Orwell foi preciso em seu diagnóstico, reconhecendo que o palavreado pomposo ocultava a baixeza moral e política de parcela considerável dos intelectuais e acadêmicos seus contemporâneos. O transe ideológico dos intelectuais, contudo, iria mais longe no século 20: um dos mais célebres historiadores ingleses, Eric Hobsbawm, em entrevista de 1994 a Michael Ignatieff (disponível na íntegra no YouTube), questionado se a morte de milhões e milhões de pessoas seria justificada por uma vitória dos ideais soviéticos, responde com frieza e tédio apenas "Sim". Eric Hobsbawm pode ser considerado uma versão patológica do que as ideologias fizeram com algumas das mais brilhantes mentes do século, à esquerda e à direita. Mas o caminho que consolidou essa patologia como condição de normalidade nos meios letrados do Ocidente durante décadas (traço que persiste até hoje) contou com a colaboração de inúmeros escritores, intelectuais, artistas e acadêmicos. É essa tradição, e mais especialmente aquela que ficou conhecida pelo termo "nova esquerda" (em sentido bastante alargado), que o filósofo britânico Roger Scruton examina no livro Pensadores da Nova Esquerda, publicado pela É Realizações e com tradução do amigo Felipe Pimentel (que, não satisfeito em ser o melhor professor de nossa geração, por acaso de História, ainda resolveu prestar esse serviço à vida inteligente do país).

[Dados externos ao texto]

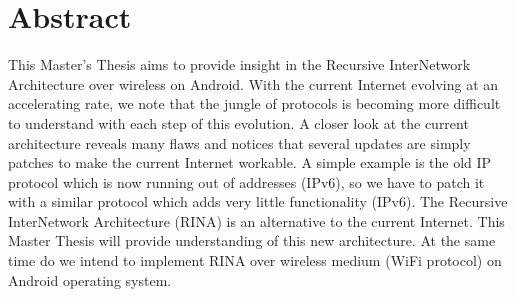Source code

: \newpage

\chapter*{Abstract}


\begin{slshape}




This Master's Thesis aims to provide insight in the Recursive InterNetwork Architecture over wireless on Android. With the current Internet evolving at an accelerating rate, we note that the jungle of protocols is becoming more difficult to understand with each step of this evolution. A closer look at the current architecture reveals many flaws and notices that several updates are simply patches to make the current Internet workable. A simple example is the old IP protocol which is now running out of addresses (IPv6), so we have to patch it with a similar protocol which adds very little functionality (IPv6). The Recursive InterNetwork Architecture (RINA) is an alternative to the current Internet. This Master Thesis will provide understanding of this new architecture. At the same time do we intend to implement RINA over wireless medium (WiFi protocol) on Android operating system.


\end{slshape}
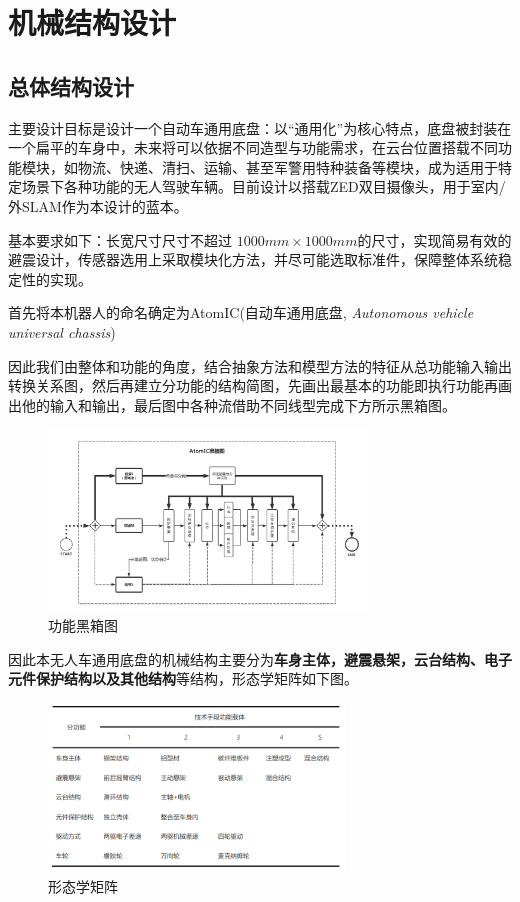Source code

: \newpage

\section{机械结构设计}

\subsection{总体结构设计}

主要设计目标是设计一个自动车通用底盘：以“通用化”为核心特点，底盘被封装在一个扁平的车身中，未来将可以依据不同造型与功能需求，在云台位置搭载不同功能模块，如物流、快递、清扫、运输、甚至军警用特种装备等模块，成为适用于特定场景下各种功能的无人驾驶车辆。目前设计以搭载ZED双目摄像头，用于室内/外SLAM作为本设计的蓝本。

基本要求如下：长宽尺寸尺寸不超过 $ 1000mm \times 1000mm $的尺寸，实现简易有效的避震设计，传感器选用上采取模块化方法，并尽可能选取标准件，保障整体系统稳定性的实现。

首先将本机器人的命名确定为AtomIC(自动车通用底盘, \emph{Autonomous vehicle universal chassis})

因此我们由整体和功能的角度，结合抽象方法和模型方法的特征从总功能输入输出转换关系图，然后再建立分功能的结构简图，先画出最基本的功能即执行功能再画出他的输入和输出，最后图中各种流借助不同线型完成下方所示黑箱图。

\begin{figure}[htbp]
	\centering
	\includegraphics[width = 0.75\textwidth]{fig/hxt.png}
	\caption{功能黑箱图}
	\label{hxt}
\end{figure}

因此本无人车通用底盘的机械结构主要分为\textbf{车身主体，避震悬架，云台结构、电子元件保护结构以及其他结构}等结构，形态学矩阵如下图。

\begin{figure}[htbp]
	\centering
	\includegraphics[width = 0.7\textwidth]{fig/xtxjz.png}
	\caption{形态学矩阵}
	\label{xtxjz}
\end{figure}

Roger Scruton, sobre quem escrevi na primeira coluna para o PrOA (4 de maio de 2014), submete um grande time de pensadores (Antonio Gramsci, Jean-Paul Sartre, György Lukács, Perry Anderson, entre outros), vários deles com contribuições inegáveis e valorosas a seus respectivos campos de atuação, a um exame crítico impiedoso, mas rigoroso e justo. Desse exame, nossa perplexidade talvez moderada com o caso imaginado por George Orwell para ilustrar a degradação moral que a ideologia política impunha à linguagem transforma-se, no mínimo, em horror. Um dos elementos mais incômodos que reconhecemos na atitude desses intelectuais é a afetação de uma superioridade moral que somente a adesão a uma ideologia - a sua - pode conferir. Essa soberba moral é, muito possivelmente, a principal responsável pela sistemática desconsideração dos fatos, das evidências mais elementares, sempre que fatos e evidências contrariem os interesses político-ideológicos a que aderiu o intelectual em questão.
É verdade que não existe mais, ao menos, não a sério, socialismo a ser defendido por adultos. A soberba moral da esquerda, contudo, permaneceu. Pode ser que hoje tal atitude se revele mais frequentemente na empáfia dos que comem brócolis, em detrimento da abominável carne, ou andem de bicicleta, em vez do venenoso carro. Mas por vezes ela aparece em registros mais graves, como naqueles que adotam posturas negacionistas em face dos relatos terríveis de quem vive sob regimes desprezíveis, como o venezuelano ou o iraniano, ou nos vergonhosos discursos que justificam (frequentemente com entusiasmo) o terror islâmico como reação ao demoníaco capitalismo ocidental. A história se repete, nesse caso como tragédia: quem está sob o mau tempo real nada sabe; quem sabe são os intelectuais da esquerda, vivendo nas "perigosas" democracias liberais do Ocidente.